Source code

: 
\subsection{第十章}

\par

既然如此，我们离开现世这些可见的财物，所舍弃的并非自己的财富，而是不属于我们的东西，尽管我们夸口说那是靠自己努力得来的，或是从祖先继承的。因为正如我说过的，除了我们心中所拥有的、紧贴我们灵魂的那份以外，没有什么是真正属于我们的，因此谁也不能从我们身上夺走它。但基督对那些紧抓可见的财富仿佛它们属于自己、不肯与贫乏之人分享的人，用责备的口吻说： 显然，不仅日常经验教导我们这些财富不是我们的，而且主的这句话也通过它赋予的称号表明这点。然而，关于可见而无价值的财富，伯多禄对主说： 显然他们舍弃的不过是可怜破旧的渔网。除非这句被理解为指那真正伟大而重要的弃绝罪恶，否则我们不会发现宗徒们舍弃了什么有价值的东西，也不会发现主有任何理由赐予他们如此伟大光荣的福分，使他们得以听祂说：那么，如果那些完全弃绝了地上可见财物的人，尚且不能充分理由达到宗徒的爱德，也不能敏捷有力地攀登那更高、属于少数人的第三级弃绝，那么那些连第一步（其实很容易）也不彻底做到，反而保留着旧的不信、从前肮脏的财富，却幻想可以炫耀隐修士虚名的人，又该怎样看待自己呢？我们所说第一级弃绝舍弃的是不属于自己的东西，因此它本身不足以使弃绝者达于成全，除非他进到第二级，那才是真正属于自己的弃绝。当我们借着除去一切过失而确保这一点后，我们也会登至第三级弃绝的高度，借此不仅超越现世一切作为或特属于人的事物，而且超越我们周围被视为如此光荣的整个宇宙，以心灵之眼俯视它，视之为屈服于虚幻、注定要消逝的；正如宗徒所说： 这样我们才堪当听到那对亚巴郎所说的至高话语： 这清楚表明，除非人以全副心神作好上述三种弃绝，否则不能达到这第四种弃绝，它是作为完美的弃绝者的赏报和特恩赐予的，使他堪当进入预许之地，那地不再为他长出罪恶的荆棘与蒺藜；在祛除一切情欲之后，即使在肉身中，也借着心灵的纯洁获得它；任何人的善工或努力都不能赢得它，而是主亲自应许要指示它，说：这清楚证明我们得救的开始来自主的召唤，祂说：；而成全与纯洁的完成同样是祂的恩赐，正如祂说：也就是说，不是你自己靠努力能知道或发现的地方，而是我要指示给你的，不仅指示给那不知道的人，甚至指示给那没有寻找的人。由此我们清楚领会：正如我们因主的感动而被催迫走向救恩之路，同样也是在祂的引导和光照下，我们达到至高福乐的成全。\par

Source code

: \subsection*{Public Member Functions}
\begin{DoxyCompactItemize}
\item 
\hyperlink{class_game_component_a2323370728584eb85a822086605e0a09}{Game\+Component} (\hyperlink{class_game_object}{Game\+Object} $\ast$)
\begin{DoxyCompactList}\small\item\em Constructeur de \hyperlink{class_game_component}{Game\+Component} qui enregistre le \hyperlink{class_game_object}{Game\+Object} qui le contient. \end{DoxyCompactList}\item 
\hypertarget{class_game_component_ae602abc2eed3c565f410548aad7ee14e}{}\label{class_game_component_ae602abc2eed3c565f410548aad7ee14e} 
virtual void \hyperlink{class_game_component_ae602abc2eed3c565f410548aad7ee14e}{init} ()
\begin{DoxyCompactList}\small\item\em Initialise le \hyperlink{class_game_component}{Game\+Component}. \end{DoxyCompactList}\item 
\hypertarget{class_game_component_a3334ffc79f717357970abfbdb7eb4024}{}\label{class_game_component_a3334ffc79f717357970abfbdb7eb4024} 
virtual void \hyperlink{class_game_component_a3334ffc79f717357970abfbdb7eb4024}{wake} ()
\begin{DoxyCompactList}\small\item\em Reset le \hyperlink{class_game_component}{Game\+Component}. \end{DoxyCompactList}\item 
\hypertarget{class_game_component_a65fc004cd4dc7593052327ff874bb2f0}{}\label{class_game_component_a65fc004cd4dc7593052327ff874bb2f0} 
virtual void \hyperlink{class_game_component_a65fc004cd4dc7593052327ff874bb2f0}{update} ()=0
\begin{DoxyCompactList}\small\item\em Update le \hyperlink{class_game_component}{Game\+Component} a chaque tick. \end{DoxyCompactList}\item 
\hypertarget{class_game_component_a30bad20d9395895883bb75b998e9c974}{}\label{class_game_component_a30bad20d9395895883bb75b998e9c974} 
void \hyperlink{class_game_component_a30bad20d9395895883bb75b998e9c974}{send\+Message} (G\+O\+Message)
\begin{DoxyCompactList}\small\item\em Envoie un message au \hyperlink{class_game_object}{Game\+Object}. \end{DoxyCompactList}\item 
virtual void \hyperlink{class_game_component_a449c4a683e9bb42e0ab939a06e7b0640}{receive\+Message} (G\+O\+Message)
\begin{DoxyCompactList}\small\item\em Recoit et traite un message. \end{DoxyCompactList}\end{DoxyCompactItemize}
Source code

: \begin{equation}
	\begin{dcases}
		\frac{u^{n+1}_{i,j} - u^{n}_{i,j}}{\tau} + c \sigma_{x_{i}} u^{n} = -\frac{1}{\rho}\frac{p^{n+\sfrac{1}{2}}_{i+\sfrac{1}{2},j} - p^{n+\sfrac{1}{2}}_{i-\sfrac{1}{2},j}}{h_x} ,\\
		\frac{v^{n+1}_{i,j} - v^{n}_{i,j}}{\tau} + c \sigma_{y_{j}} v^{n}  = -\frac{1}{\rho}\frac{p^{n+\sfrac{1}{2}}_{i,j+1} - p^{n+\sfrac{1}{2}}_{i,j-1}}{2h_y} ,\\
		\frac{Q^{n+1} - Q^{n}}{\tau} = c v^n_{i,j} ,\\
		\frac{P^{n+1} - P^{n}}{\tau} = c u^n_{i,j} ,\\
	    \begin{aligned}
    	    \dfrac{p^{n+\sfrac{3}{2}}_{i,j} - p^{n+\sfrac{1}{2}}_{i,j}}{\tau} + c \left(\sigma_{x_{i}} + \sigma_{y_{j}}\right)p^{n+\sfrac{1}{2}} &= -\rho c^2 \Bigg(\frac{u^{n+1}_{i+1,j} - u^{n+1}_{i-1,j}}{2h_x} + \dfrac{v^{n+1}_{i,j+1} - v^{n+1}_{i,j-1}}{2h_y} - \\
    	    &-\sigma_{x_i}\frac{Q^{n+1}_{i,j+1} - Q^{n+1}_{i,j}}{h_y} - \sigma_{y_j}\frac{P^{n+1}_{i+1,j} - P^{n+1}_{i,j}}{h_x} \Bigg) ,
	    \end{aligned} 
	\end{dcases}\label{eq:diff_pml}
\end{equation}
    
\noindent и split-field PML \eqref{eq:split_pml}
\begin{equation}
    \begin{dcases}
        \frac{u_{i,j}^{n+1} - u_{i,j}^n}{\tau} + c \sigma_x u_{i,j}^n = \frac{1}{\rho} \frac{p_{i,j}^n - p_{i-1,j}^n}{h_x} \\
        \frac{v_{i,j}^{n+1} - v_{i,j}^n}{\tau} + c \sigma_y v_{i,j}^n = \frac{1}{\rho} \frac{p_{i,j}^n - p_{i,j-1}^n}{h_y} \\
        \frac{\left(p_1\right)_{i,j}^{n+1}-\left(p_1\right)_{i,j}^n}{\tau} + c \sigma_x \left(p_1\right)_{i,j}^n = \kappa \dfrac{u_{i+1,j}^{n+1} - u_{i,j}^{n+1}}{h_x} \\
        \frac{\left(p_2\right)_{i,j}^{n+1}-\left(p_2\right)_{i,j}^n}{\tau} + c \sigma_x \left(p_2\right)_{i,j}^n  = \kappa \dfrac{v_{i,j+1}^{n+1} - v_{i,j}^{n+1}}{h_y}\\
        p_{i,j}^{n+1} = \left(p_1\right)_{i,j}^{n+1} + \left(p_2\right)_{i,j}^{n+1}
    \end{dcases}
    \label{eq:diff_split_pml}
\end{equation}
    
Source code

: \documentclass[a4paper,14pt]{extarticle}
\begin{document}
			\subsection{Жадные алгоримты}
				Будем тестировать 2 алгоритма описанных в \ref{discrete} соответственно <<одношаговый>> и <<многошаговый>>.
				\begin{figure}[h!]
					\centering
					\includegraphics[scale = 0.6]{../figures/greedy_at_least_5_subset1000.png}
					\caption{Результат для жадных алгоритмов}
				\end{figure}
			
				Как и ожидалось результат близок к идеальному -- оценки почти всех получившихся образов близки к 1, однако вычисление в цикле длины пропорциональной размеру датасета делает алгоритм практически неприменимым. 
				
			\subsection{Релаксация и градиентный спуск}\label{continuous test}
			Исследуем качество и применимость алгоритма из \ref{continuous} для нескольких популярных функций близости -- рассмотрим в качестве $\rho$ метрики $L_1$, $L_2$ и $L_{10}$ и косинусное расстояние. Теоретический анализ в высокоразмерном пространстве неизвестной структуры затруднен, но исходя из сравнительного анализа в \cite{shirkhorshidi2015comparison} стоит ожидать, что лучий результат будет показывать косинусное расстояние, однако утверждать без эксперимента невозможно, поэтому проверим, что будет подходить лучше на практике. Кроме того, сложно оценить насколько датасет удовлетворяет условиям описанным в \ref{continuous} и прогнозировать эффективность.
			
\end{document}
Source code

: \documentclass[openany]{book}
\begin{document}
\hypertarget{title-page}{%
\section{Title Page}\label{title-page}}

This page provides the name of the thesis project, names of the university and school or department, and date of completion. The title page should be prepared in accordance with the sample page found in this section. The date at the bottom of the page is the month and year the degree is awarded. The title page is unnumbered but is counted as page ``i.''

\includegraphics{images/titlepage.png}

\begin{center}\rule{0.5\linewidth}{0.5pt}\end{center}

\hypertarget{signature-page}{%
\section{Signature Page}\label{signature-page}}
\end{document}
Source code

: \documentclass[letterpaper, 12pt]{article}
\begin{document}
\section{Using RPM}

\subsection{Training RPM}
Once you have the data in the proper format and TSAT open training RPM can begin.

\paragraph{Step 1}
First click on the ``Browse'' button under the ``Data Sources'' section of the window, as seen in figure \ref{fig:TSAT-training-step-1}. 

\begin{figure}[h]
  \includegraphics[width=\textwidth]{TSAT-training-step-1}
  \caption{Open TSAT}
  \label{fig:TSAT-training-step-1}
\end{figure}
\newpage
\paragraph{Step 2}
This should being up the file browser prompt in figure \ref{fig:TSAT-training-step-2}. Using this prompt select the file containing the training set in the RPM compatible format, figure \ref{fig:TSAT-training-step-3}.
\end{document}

=-=-=-=-=

# Activity:
Copy each line of the listing above that contains the word "should".

# Result of this task:
This page provides the name of the thesis project, names of the university and school or department, and date of completion. The title page should be prepared in accordance with the sample page found in this section. The date at the bottom of the page is the month and year the degree is awarded. The title page is unnumbered but is counted as page ``i.''
This should being up the file browser prompt in figure \ref{fig:TSAT-training-step-2}. Using this prompt select the file containing the training set in the RPM compatible format, figure \ref{fig:TSAT-training-step-3}.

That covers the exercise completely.